## Task description
Quote all lines below exactly. Images stay out.

Saved entries
═══

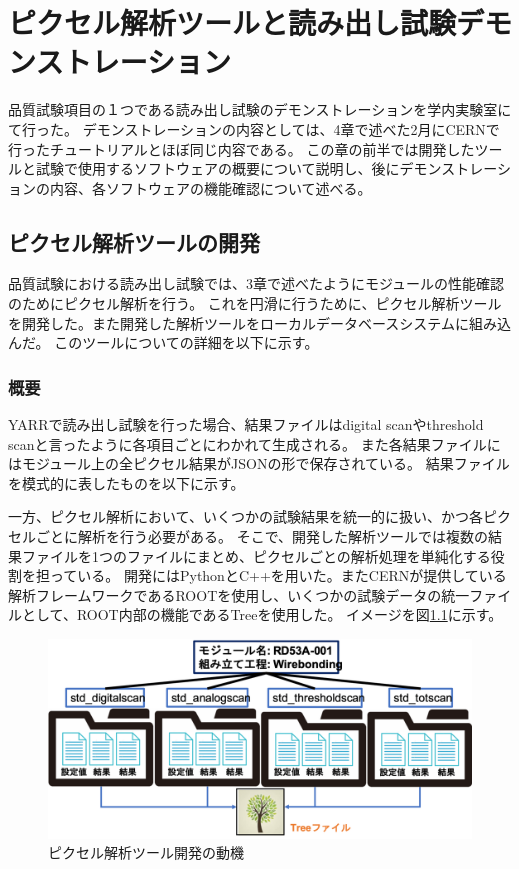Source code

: \chapter{ピクセル解析ツールと読み出し試験デモンストレーション}
品質試験項目の１つである読み出し試験のデモンストレーションを学内実験室にて行った。
デモンストレーションの内容としては、4章で述べた2月にCERNで行ったチュートリアルとほぼ同じ内容である。
この章の前半では開発したツールと試験で使用するソフトウェアの概要について説明し、後にデモンストレーションの内容、各ソフトウェアの機能確認について述べる。

\section{ピクセル解析ツールの開発}
品質試験における読み出し試験では、3章で述べたようにモジュールの性能確認のためにピクセル解析を行う。
これを円滑に行うために、ピクセル解析ツールを開発した。また開発した解析ツールをローカルデータベースシステムに組み込んだ。
このツールについての詳細を以下に示す。

\subsection{概要}
YARRで読み出し試験を行った場合、結果ファイルはdigital scanやthreshold scanと言ったように各項目ごとにわかれて生成される。
また各結果ファイルにはモジュール上の全ピクセル結果がJSONの形で保存されている。
結果ファイルを模式的に表したものを以下に示す。

一方、ピクセル解析において、いくつかの試験結果を統一的に扱い、かつ各ピクセルごとに解析を行う必要がある。
そこで、開発した解析ツールでは複数の結果ファイルを1つのファイルにまとめ、ピクセルごとの解析処理を単純化する役割を担っている。
開発にはPythonとC++を用いた。またCERNが提供している解析フレームワークであるROOTを使用し、いくつかの試験データの統一ファイルとして、ROOT内部の機能であるTreeを使用した。
イメージを図\ref{analysis_tool_motivation}に示す。

\begin{figure}[bpt]\centering
\includegraphics[width=12cm]{analysis_tool_motivation}
\caption[ピクセル解析ツール開発の動機]{ピクセル解析ツール開発の動機}
\label{analysis_tool_motivation}
\end{figure}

═══

## Response to this exercise
Source code

: \chapter{ピクセル解析ツールと読み出し試験デモンストレーション}
品質試験項目の１つである読み出し試験のデモンストレーションを学内実験室にて行った。
デモンストレーションの内容としては、4章で述べた2月にCERNで行ったチュートリアルとほぼ同じ内容である。
この章の前半では開発したツールと試験で使用するソフトウェアの概要について説明し、後にデモンストレーションの内容、各ソフトウェアの機能確認について述べる。

\section{ピクセル解析ツールの開発}
品質試験における読み出し試験では、3章で述べたようにモジュールの性能確認のためにピクセル解析を行う。
これを円滑に行うために、ピクセル解析ツールを開発した。また開発した解析ツールをローカルデータベースシステムに組み込んだ。
このツールについての詳細を以下に示す。

\subsection{概要}
YARRで読み出し試験を行った場合、結果ファイルはdigital scanやthreshold scanと言ったように各項目ごとにわかれて生成される。
また各結果ファイルにはモジュール上の全ピクセル結果がJSONの形で保存されている。
結果ファイルを模式的に表したものを以下に示す。

一方、ピクセル解析において、いくつかの試験結果を統一的に扱い、かつ各ピクセルごとに解析を行う必要がある。
そこで、開発した解析ツールでは複数の結果ファイルを1つのファイルにまとめ、ピクセルごとの解析処理を単純化する役割を担っている。
開発にはPythonとC++を用いた。またCERNが提供している解析フレームワークであるROOTを使用し、いくつかの試験データの統一ファイルとして、ROOT内部の機能であるTreeを使用した。
イメージを図\ref{analysis_tool_motivation}に示す。

\begin{figure}[bpt]\centering
\includegraphics[width=12cm]{analysis_tool_motivation}
\caption[ピクセル解析ツール開発の動機]{ピクセル解析ツール開発の動機}
\label{analysis_tool_motivation}
\end{figure}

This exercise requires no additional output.